Full employment refers to a situation when all those who are able to work and are willing to work (at the existing wage rate) are getting work. It is a situation when, corresponding to a given wage rate, demand for labor force is equal to supply of labor force, and the labor market is cleared (it is in a state of equilibrium).

Two situations must be noted in this definition:

1) Full employment does not mean that everyone is employed. People who are voluntarily unemployed, such as ‘idle rich’, are not employed because they are not willing to work. They are not treated as unemployed.

2) There might be some amount of frictional unemployment owing to technological improvements, decrease in demand for the product of some industries, or because some person may be changing jobs or because of structural changes in the economy. It may take some time for these persons to get a new job. So, these people may remain temporarily unemployed.
Therefore, full employment is said to exist in an economy even if there prevails frictional unemployment.

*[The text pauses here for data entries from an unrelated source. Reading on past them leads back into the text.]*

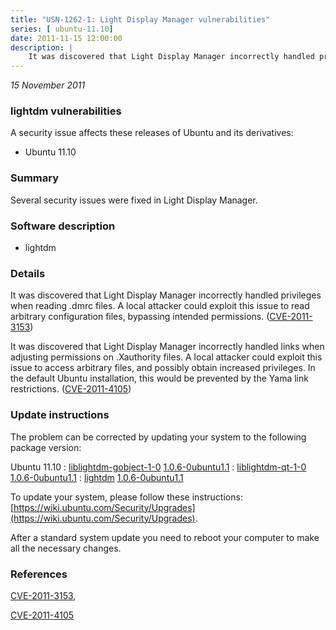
 ```yaml
---
title: "USN-1262-1: Light Display Manager vulnerabilities"
series: [ ubuntu-11.10]
date: 2011-11-15 12:00:00
description: |
    It was discovered that Light Display Manager incorrectly handled privileges when reading .dmrc files. A local attacker could exploit this issue to read arbitrary configuration files, bypassing intended permissions. ([CVE-2011-3153](http://people.ubuntu.com/~ubuntu-security/cve/CVE-2011-3153))
--- 
```

 
 

*15 November 2011*

### lightdm vulnerabilities

A security issue affects these releases of Ubuntu and its derivatives:

* Ubuntu 11.10

### Summary

Several security issues were fixed in Light Display Manager. 

### Software description

* lightdm 

### Details

It was discovered that Light Display Manager incorrectly handled privileges when reading .dmrc files. A local attacker could exploit this issue to read arbitrary configuration files, bypassing intended permissions. ([CVE-2011-3153](http://people.ubuntu.com/~ubuntu-security/cve/CVE-2011-3153))

It was discovered that Light Display Manager incorrectly handled links when adjusting permissions on .Xauthority files. A local attacker could exploit this issue to access arbitrary files, and possibly obtain increased privileges. In the default Ubuntu installation, this would be prevented by the Yama link restrictions. ([CVE-2011-4105](http://people.ubuntu.com/~ubuntu-security/cve/CVE-2011-4105)) 

### Update instructions

The problem can be corrected by updating your system to the following package version:

Ubuntu 11.10
 : [liblightdm-gobject-1-0](https://launchpad.net/ubuntu/+source/lightdm) <span> [1.0.6-0ubuntu1.1](https://launchpad.net/ubuntu/+source/lightdm/1.0.6-0ubuntu1.1) </span> 
 : [liblightdm-qt-1-0](https://launchpad.net/ubuntu/+source/lightdm) <span> [1.0.6-0ubuntu1.1](https://launchpad.net/ubuntu/+source/lightdm/1.0.6-0ubuntu1.1) </span> 
 : [lightdm](https://launchpad.net/ubuntu/+source/lightdm) <span> [1.0.6-0ubuntu1.1](https://launchpad.net/ubuntu/+source/lightdm/1.0.6-0ubuntu1.1) </span> 

To update your system, please follow these instructions: [https://wiki.ubuntu.com/Security/Upgrades](https://wiki.ubuntu.com/Security/Upgrades).

After a standard system update you need to reboot your computer to make all the necessary changes. 

### References

 
 [CVE-2011-3153](http://people.ubuntu.com/~ubuntu-security/cve/CVE-2011-3153), 

 [CVE-2011-4105](http://people.ubuntu.com/~ubuntu-security/cve/CVE-2011-4105)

If 3 to 4 percent of the labor force is unemployed (frictional unemployment), then the economy is said to be operating at full employment. But if the numbers of unemployed persons are greater than 3 to 4 percent of the labor force, only then we say that full employment does not prevail.

So it is important to note as a student of economics, a situation of full employment never implies a situation of ‘Zero unemployment’.

There always exists some degree of unemployment, called ‘natural unemployment’ as the two situations discussed above.

So full employment is a situation in which everyone who wants to work is working except for those who are frictionally and structurally unemployed.